If you have walked down the path of infertility, man or woman, young or old, gay or straight, black or white, we ALL share a common denominator that's part of our fiber.  It's HARD.  Nothing about it is easy.  It didn't come with a manual.  All our stories are unique but each of us shares the same feelings to some extent.  For example, you are not alone when you are devastated at yet another pregnancy announcement that isn't your own...yes, even AFTER so called "beating" infertility.  It's not because you aren't happy for them, but because you are hurting so badly for yourself. You aren't alone when you think to  yourself, "if I hear one more piece of useless piece of advice" after you've heard the typical "just relax and it'll happen" or "just adopt".  You aren't alone if it's draining your bank account...and draining you emotionally.  You aren't alone when you crumble to the floor at yet another negative pregnancy test.  You aren't alone if you "lose it" when you accidentally walk down the baby isle in the grocery store or happen to stand in line next to a pregnant lady.  The list is endless.  We've all had these and so many other feelings.  It's normal and okay to have them.  It's downright human.  It's okay if you can't attend your best friend's baby shower.  If she were in your shoes, she'd probably do the same.  Don't let ANYONE invalidate your feelings and how important they are.  I promise for most of you, whether you come out on the other side of infertility with that baby you so longed for, that it's these very feelings that will make you a better person.  It may be hard to see this in the midst of injections, invasive exams and dollar signs....but it can happen.

1 comment:

  1. Thank you for sharing this blog.
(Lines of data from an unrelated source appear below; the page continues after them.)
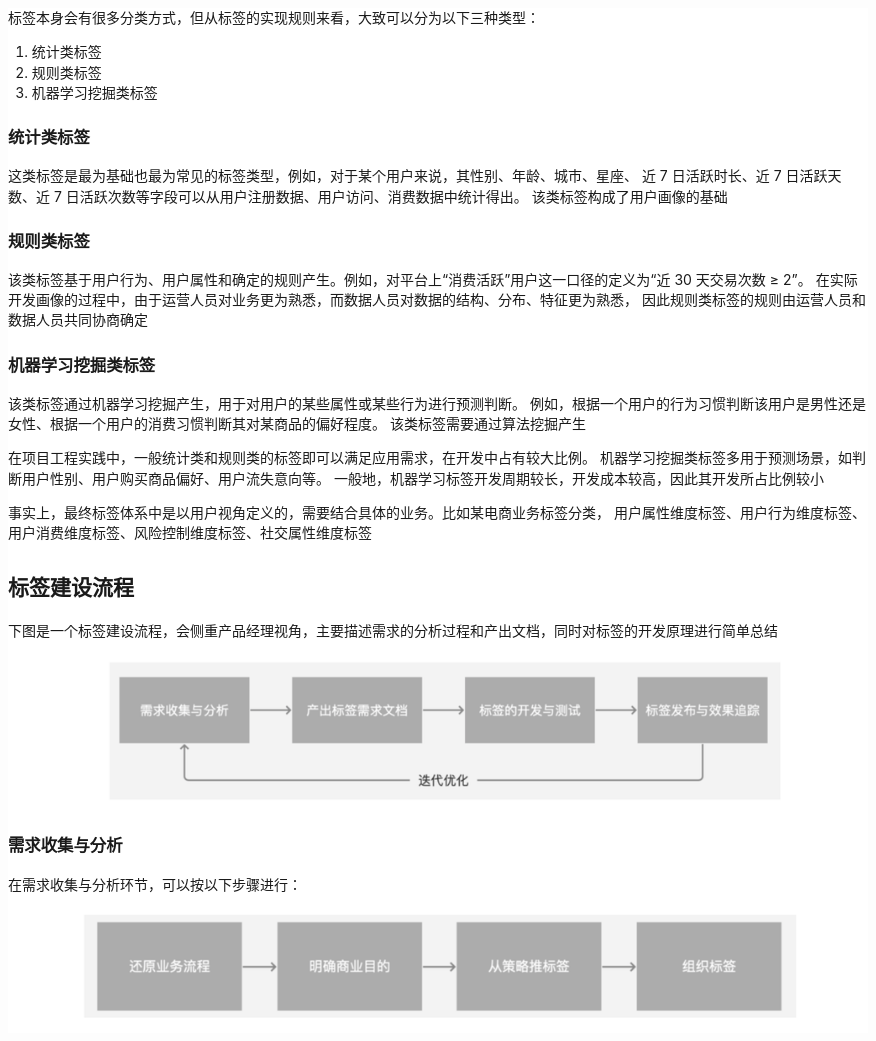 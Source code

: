 标签本身会有很多分类方式，但从标签的实现规则来看，大致可以分为以下三种类型：

1. 统计类标签
2. 规则类标签
3. 机器学习挖掘类标签

### 统计类标签

这类标签是最为基础也最为常见的标签类型，例如，对于某个用户来说，其性别、年龄、城市、星座、
近 7 日活跃时长、近 7 日活跃天数、近 7 日活跃次数等字段可以从用户注册数据、用户访问、消费数据中统计得出。
该类标签构成了用户画像的基础

### 规则类标签

该类标签基于用户行为、用户属性和确定的规则产生。例如，对平台上“消费活跃”用户这一口径的定义为“近 30 天交易次数 ≥ 2”。
在实际开发画像的过程中，由于运营人员对业务更为熟悉，而数据人员对数据的结构、分布、特征更为熟悉，
因此规则类标签的规则由运营人员和数据人员共同协商确定

### 机器学习挖掘类标签

该类标签通过机器学习挖掘产生，用于对用户的某些属性或某些行为进行预测判断。
例如，根据一个用户的行为习惯判断该用户是男性还是女性、根据一个用户的消费习惯判断其对某商品的偏好程度。
该类标签需要通过算法挖掘产生

在项目工程实践中，一般统计类和规则类的标签即可以满足应用需求，在开发中占有较大比例。
机器学习挖掘类标签多用于预测场景，如判断用户性别、用户购买商品偏好、用户流失意向等。
一般地，机器学习标签开发周期较长，开发成本较高，因此其开发所占比例较小

事实上，最终标签体系中是以用户视角定义的，需要结合具体的业务。比如某电商业务标签分类，
用户属性维度标签、用户行为维度标签、用户消费维度标签、风险控制维度标签、社交属性维度标签

## 标签建设流程

下图是一个标签建设流程，会侧重产品经理视角，主要描述需求的分析过程和产出文档，同时对标签的开发原理进行简单总结

![img](images/label_flow.png)

### 需求收集与分析

在需求收集与分析环节，可以按以下步骤进行：

![img](images/demand.png)
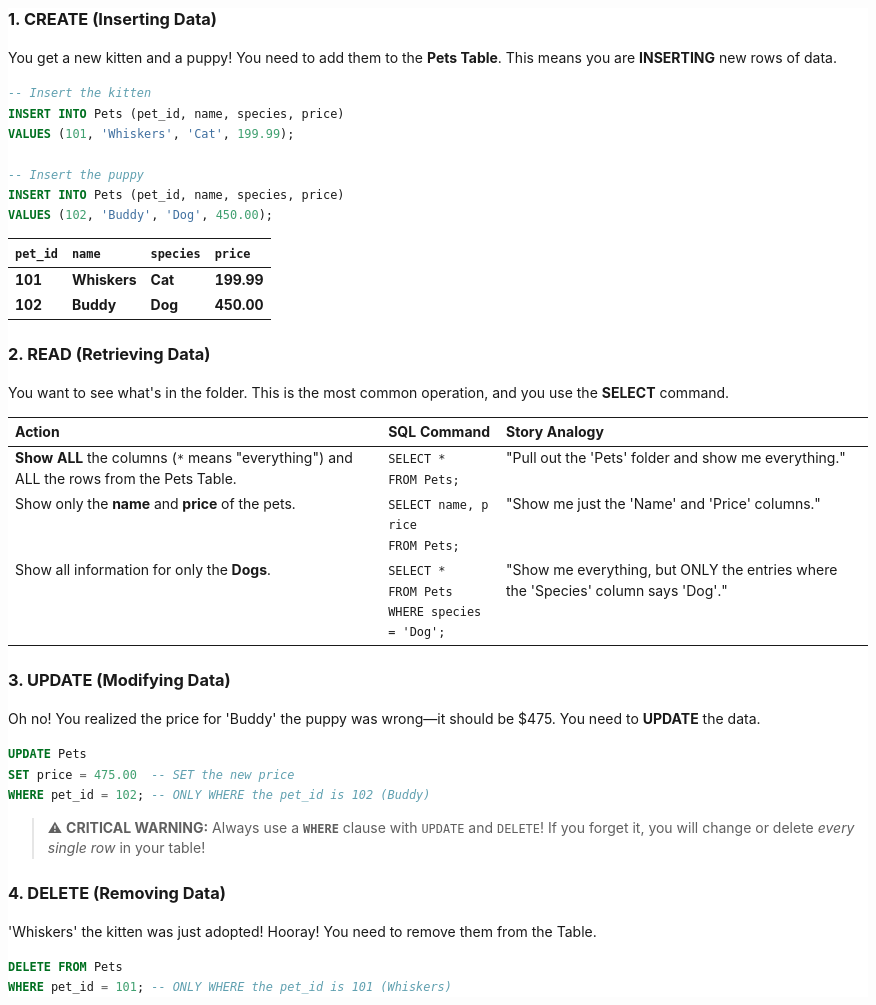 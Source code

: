 ### 1\. CREATE (Inserting Data)

You get a new kitten and a puppy\! You need to add them to the **Pets Table**. This means you are **INSERTING** new rows of data.

```sql
-- Insert the kitten
INSERT INTO Pets (pet_id, name, species, price)
VALUES (101, 'Whiskers', 'Cat', 199.99);

-- Insert the puppy
INSERT INTO Pets (pet_id, name, species, price)
VALUES (102, 'Buddy', 'Dog', 450.00);
```

| `pet_id` | `name` | `species` | `price` |
| :--- | :--- | :--- | :--- |
| **101** | **Whiskers** | **Cat** | **199.99** |
| **102** | **Buddy** | **Dog** | **450.00** |

### 2\. READ (Retrieving Data)

You want to see what's in the folder. This is the most common operation, and you use the **SELECT** command.

| Action | SQL Command | Story Analogy |
| :--- | :--- | :--- |
| **Show ALL** the columns (`*` means "everything") and ALL the rows from the Pets Table. | `SELECT *` <br> `FROM Pets;` | "Pull out the 'Pets' folder and show me everything." |
| Show only the **name** and **price** of the pets. | `SELECT name, price` <br> `FROM Pets;` | "Show me just the 'Name' and 'Price' columns." |
| Show all information for only the **Dogs**. | `SELECT * ` <br> `FROM Pets` <br> `WHERE species = 'Dog';` | "Show me everything, but ONLY the entries where the 'Species' column says 'Dog'." |

### 3\. UPDATE (Modifying Data)

Oh no\! You realized the price for 'Buddy' the puppy was wrong—it should be $475. You need to **UPDATE** the data.

```sql
UPDATE Pets
SET price = 475.00  -- SET the new price
WHERE pet_id = 102; -- ONLY WHERE the pet_id is 102 (Buddy)
```

> ⚠️ **CRITICAL WARNING:** Always use a **`WHERE`** clause with `UPDATE` and `DELETE`\! If you forget it, you will change or delete *every single row* in your table\!

### 4\. DELETE (Removing Data)

'Whiskers' the kitten was just adopted\! Hooray\! You need to remove them from the Table.

```sql
DELETE FROM Pets
WHERE pet_id = 101; -- ONLY WHERE the pet_id is 101 (Whiskers)
```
It has helped to reinforce that couples that suffer from infertility, like us, are not alone, and it is really healing to be able to read and share your own experience. My husband and I have been trying to get pregnant for a while now - living apart for most of our marriage and focusing on our careers has not been conducive. I have spent many hours in our journey wondering how things could have been different – if only we had tried sooner or really prioritised starting a family years ago. We knew that we always wanted a family but we let life get in the way.

    So here we are now, both of us in our late 30s, trying month after month, running to the fertility clinic weekly and watching thousands of dollars vanish from our account. In the meantime, I have suffered two miscarriages and plenty of heartbreaks – heartbreak when there is blood; heartbreak when I learn that another friend or co-worker is pregnant; heartbreak when I see a parent mistreating his or her child; heartbreak that my husband, who is the kindest, most loving and nurturing person in the world, is not a father yet.

    I am so tired of hearing people’s stories of quick and easy pregnancies – oh, I forgot to take my birth control while on vacation; I went off the pill and got pregnant the following month – or those who are pregnant talking about gender preferences or starving themselves because they are too afraid to gain even the right amount of weight. I am not a bad person but this journey has made me bitter, envious, and very sad.

    My husband tells me that I should try my best to stay positive and although we have only been seeing a fertility doctor for the last 8 months, I am finding it really hard to be strong and keep hoping. The monthly fertility treatments and the two week waits just consume you, and it is such a turbulent journey – one week you are feeling anxious and excited, the other heartbroken and disappointed, and then you have go through it all over again, hoping that there is light at the end of the tunnel.

    So I turn 40 next month, and I most certainly do not feel like celebrating. There have been other achievements in life but not having a child when you really want to seems to surpasses many things. Maybe its in our future; maybe not. It’s a really hard reality for so many of us. But I do have to say if there is one big fat lesson I have learned these few months is to be mindful of infertility – there are many of us who have tried or are trying.

    One friend suggested that maybe it will make us better parents because there could not be a pregnancy more planned. I don’t know; I do know that I am ready and waiting, and desperately trying to hope.